Data provided >>
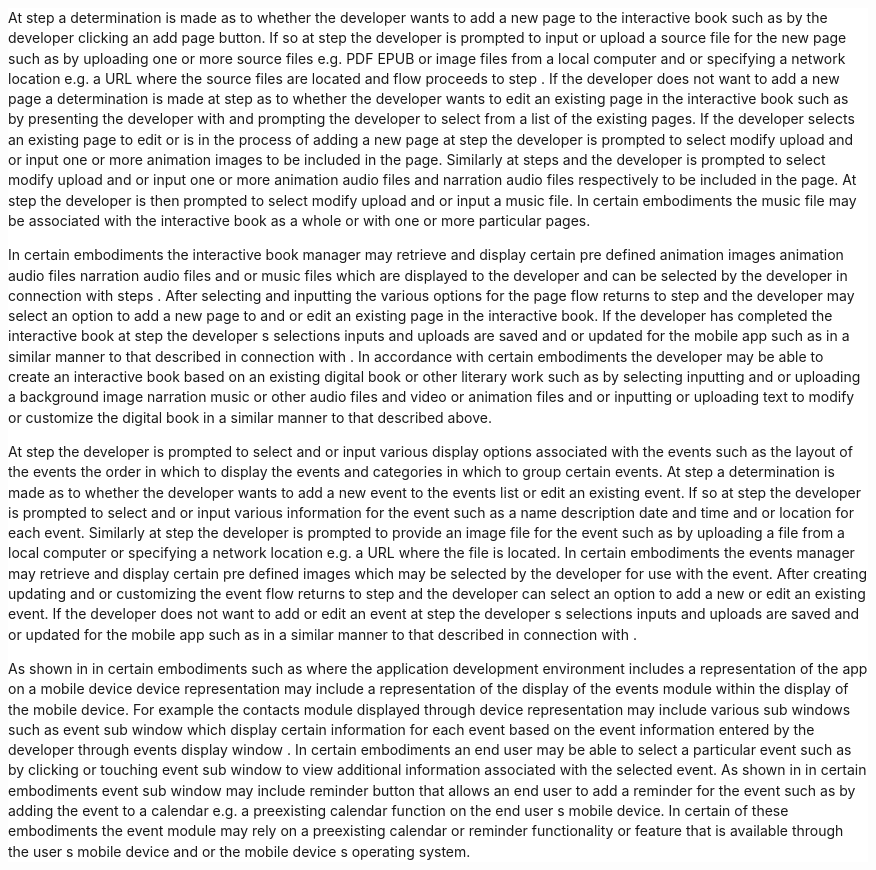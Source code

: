 At step a determination is made as to whether the developer wants to add a new page to the interactive book such as by the developer clicking an add page button. If so at step the developer is prompted to input or upload a source file for the new page such as by uploading one or more source files e.g. PDF EPUB or image files from a local computer and or specifying a network location e.g. a URL where the source files are located and flow proceeds to step . If the developer does not want to add a new page a determination is made at step as to whether the developer wants to edit an existing page in the interactive book such as by presenting the developer with and prompting the developer to select from a list of the existing pages. If the developer selects an existing page to edit or is in the process of adding a new page at step the developer is prompted to select modify upload and or input one or more animation images to be included in the page. Similarly at steps and the developer is prompted to select modify upload and or input one or more animation audio files and narration audio files respectively to be included in the page. At step the developer is then prompted to select modify upload and or input a music file. In certain embodiments the music file may be associated with the interactive book as a whole or with one or more particular pages.

In certain embodiments the interactive book manager may retrieve and display certain pre defined animation images animation audio files narration audio files and or music files which are displayed to the developer and can be selected by the developer in connection with steps . After selecting and inputting the various options for the page flow returns to step and the developer may select an option to add a new page to and or edit an existing page in the interactive book. If the developer has completed the interactive book at step the developer s selections inputs and uploads are saved and or updated for the mobile app such as in a similar manner to that described in connection with . In accordance with certain embodiments the developer may be able to create an interactive book based on an existing digital book or other literary work such as by selecting inputting and or uploading a background image narration music or other audio files and video or animation files and or inputting or uploading text to modify or customize the digital book in a similar manner to that described above.

At step the developer is prompted to select and or input various display options associated with the events such as the layout of the events the order in which to display the events and categories in which to group certain events. At step a determination is made as to whether the developer wants to add a new event to the events list or edit an existing event. If so at step the developer is prompted to select and or input various information for the event such as a name description date and time and or location for each event. Similarly at step the developer is prompted to provide an image file for the event such as by uploading a file from a local computer or specifying a network location e.g. a URL where the file is located. In certain embodiments the events manager may retrieve and display certain pre defined images which may be selected by the developer for use with the event. After creating updating and or customizing the event flow returns to step and the developer can select an option to add a new or edit an existing event. If the developer does not want to add or edit an event at step the developer s selections inputs and uploads are saved and or updated for the mobile app such as in a similar manner to that described in connection with .

As shown in in certain embodiments such as where the application development environment includes a representation of the app on a mobile device device representation may include a representation of the display of the events module within the display of the mobile device. For example the contacts module displayed through device representation may include various sub windows such as event sub window which display certain information for each event based on the event information entered by the developer through events display window . In certain embodiments an end user may be able to select a particular event such as by clicking or touching event sub window to view additional information associated with the selected event. As shown in in certain embodiments event sub window may include reminder button that allows an end user to add a reminder for the event such as by adding the event to a calendar e.g. a preexisting calendar function on the end user s mobile device. In certain of these embodiments the event module may rely on a preexisting calendar or reminder functionality or feature that is available through the user s mobile device and or the mobile device s operating system.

Directions >>
Make an exact printout of the listing above, omitting the images.

Task solution >>
Source code

: At step a determination is made as to whether the developer wants to add a new page to the interactive book such as by the developer clicking an add page button. If so at step the developer is prompted to input or upload a source file for the new page such as by uploading one or more source files e.g. PDF EPUB or image files from a local computer and or specifying a network location e.g. a URL where the source files are located and flow proceeds to step . If the developer does not want to add a new page a determination is made at step as to whether the developer wants to edit an existing page in the interactive book such as by presenting the developer with and prompting the developer to select from a list of the existing pages. If the developer selects an existing page to edit or is in the process of adding a new page at step the developer is prompted to select modify upload and or input one or more animation images to be included in the page. Similarly at steps and the developer is prompted to select modify upload and or input one or more animation audio files and narration audio files respectively to be included in the page. At step the developer is then prompted to select modify upload and or input a music file. In certain embodiments the music file may be associated with the interactive book as a whole or with one or more particular pages.

In certain embodiments the interactive book manager may retrieve and display certain pre defined animation images animation audio files narration audio files and or music files which are displayed to the developer and can be selected by the developer in connection with steps . After selecting and inputting the various options for the page flow returns to step and the developer may select an option to add a new page to and or edit an existing page in the interactive book. If the developer has completed the interactive book at step the developer s selections inputs and uploads are saved and or updated for the mobile app such as in a similar manner to that described in connection with . In accordance with certain embodiments the developer may be able to create an interactive book based on an existing digital book or other literary work such as by selecting inputting and or uploading a background image narration music or other audio files and video or animation files and or inputting or uploading text to modify or customize the digital book in a similar manner to that described above.

At step the developer is prompted to select and or input various display options associated with the events such as the layout of the events the order in which to display the events and categories in which to group certain events. At step a determination is made as to whether the developer wants to add a new event to the events list or edit an existing event. If so at step the developer is prompted to select and or input various information for the event such as a name description date and time and or location for each event. Similarly at step the developer is prompted to provide an image file for the event such as by uploading a file from a local computer or specifying a network location e.g. a URL where the file is located. In certain embodiments the events manager may retrieve and display certain pre defined images which may be selected by the developer for use with the event. After creating updating and or customizing the event flow returns to step and the developer can select an option to add a new or edit an existing event. If the developer does not want to add or edit an event at step the developer s selections inputs and uploads are saved and or updated for the mobile app such as in a similar manner to that described in connection with .

As shown in in certain embodiments such as where the application development environment includes a representation of the app on a mobile device device representation may include a representation of the display of the events module within the display of the mobile device. For example the contacts module displayed through device representation may include various sub windows such as event sub window which display certain information for each event based on the event information entered by the developer through events display window . In certain embodiments an end user may be able to select a particular event such as by clicking or touching event sub window to view additional information associated with the selected event. As shown in in certain embodiments event sub window may include reminder button that allows an end user to add a reminder for the event such as by adding the event to a calendar e.g. a preexisting calendar function on the end user s mobile device. In certain of these embodiments the event module may rely on a preexisting calendar or reminder functionality or feature that is available through the user s mobile device and or the mobile device s operating system.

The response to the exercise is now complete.